=== Section Start ===

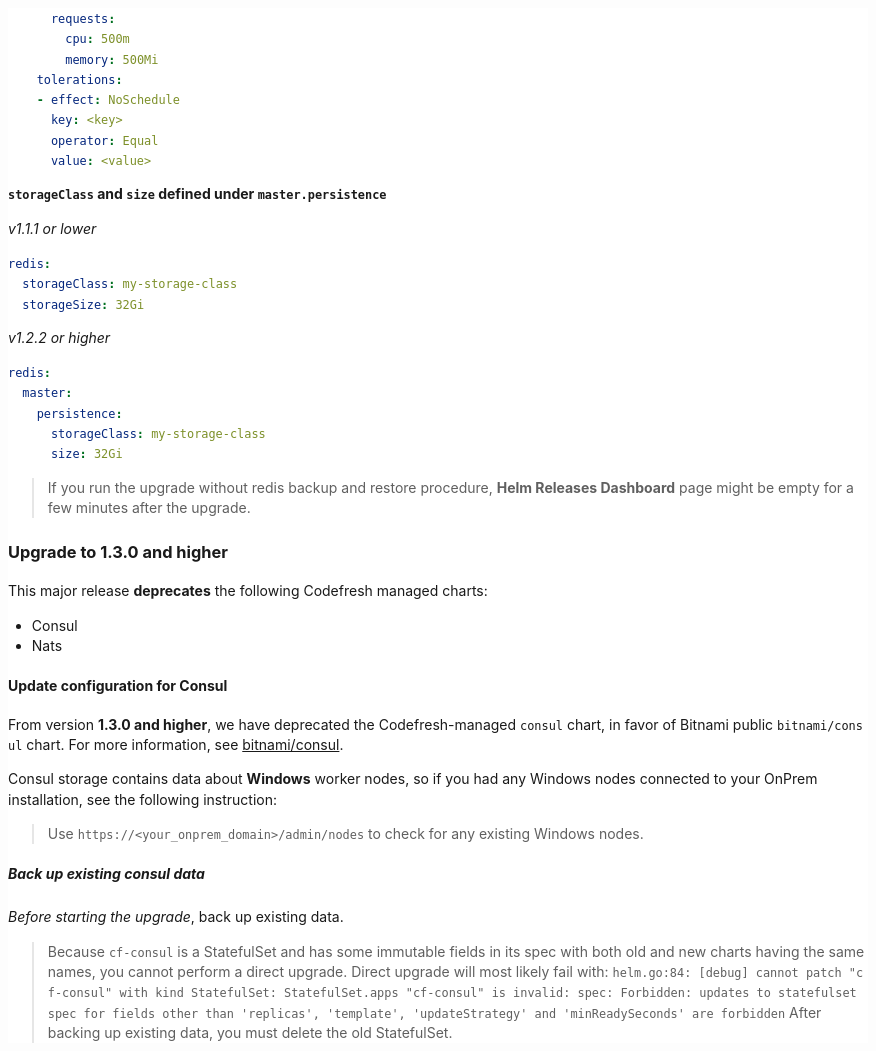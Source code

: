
 ```yaml
      requests:
        cpu: 500m
        memory: 500Mi
    tolerations:
    - effect: NoSchedule
      key: <key>
      operator: Equal
      value: <value>
```

**`storageClass` and `size` defined under `master.persistence`**


*v1.1.1 or lower*
```yaml
redis:
  storageClass: my-storage-class
  storageSize: 32Gi
```

*v1.2.2 or higher*
```yaml
redis:
  master:
    persistence:
      storageClass: my-storage-class
      size: 32Gi
```

> If you run the upgrade without redis backup and restore procedure, **Helm Releases Dashboard** page might be empty for a few minutes after the upgrade.

### Upgrade to 1.3.0 and higher
This major release **deprecates** the following Codefresh managed charts:
* Consul
* Nats

#### Update configuration for Consul
From version **1.3.0 and higher**, we have deprecated the Codefresh-managed `consul` chart,  in favor of Bitnami public `bitnami/consul` chart. For more information, see [bitnami/consul](https://github.com/bitnami/charts/tree/master/bitnami/consul).

Consul storage contains data about **Windows** worker nodes, so if you had any Windows nodes connected to your OnPrem installation, see the following instruction:

> Use `https://<your_onprem_domain>/admin/nodes` to check for any existing Windows nodes.

##### Back up existing consul data
_Before starting the upgrade_, back up existing data.

> Because `cf-consul` is a StatefulSet and has some immutable fields in its spec with both old and new charts having the same names, you cannot perform a direct upgrade.
  Direct upgrade will most likely fail with:
  `helm.go:84: [debug] cannot patch "cf-consul" with kind StatefulSet: StatefulSet.apps "cf-consul" is invalid: spec: Forbidden: updates to statefulset spec for fields other than 'replicas', 'template', 'updateStrategy' and 'minReadySeconds' are forbidden`
  After backing up existing data, you must delete the old StatefulSet.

=== Section End ===

**The task**:
Find the line with "##### Back up existing consul data". Transcribe it and every line after it exactly, through the end of the records above, and nothing else.

**Expected output**:
##### Back up existing consul data
_Before starting the upgrade_, back up existing data.

> Because `cf-consul` is a StatefulSet and has some immutable fields in its spec with both old and new charts having the same names, you cannot perform a direct upgrade.
  Direct upgrade will most likely fail with:
  `helm.go:84: [debug] cannot patch "cf-consul" with kind StatefulSet: StatefulSet.apps "cf-consul" is invalid: spec: Forbidden: updates to statefulset spec for fields other than 'replicas', 'template', 'updateStrategy' and 'minReadySeconds' are forbidden`
  After backing up existing data, you must delete the old StatefulSet.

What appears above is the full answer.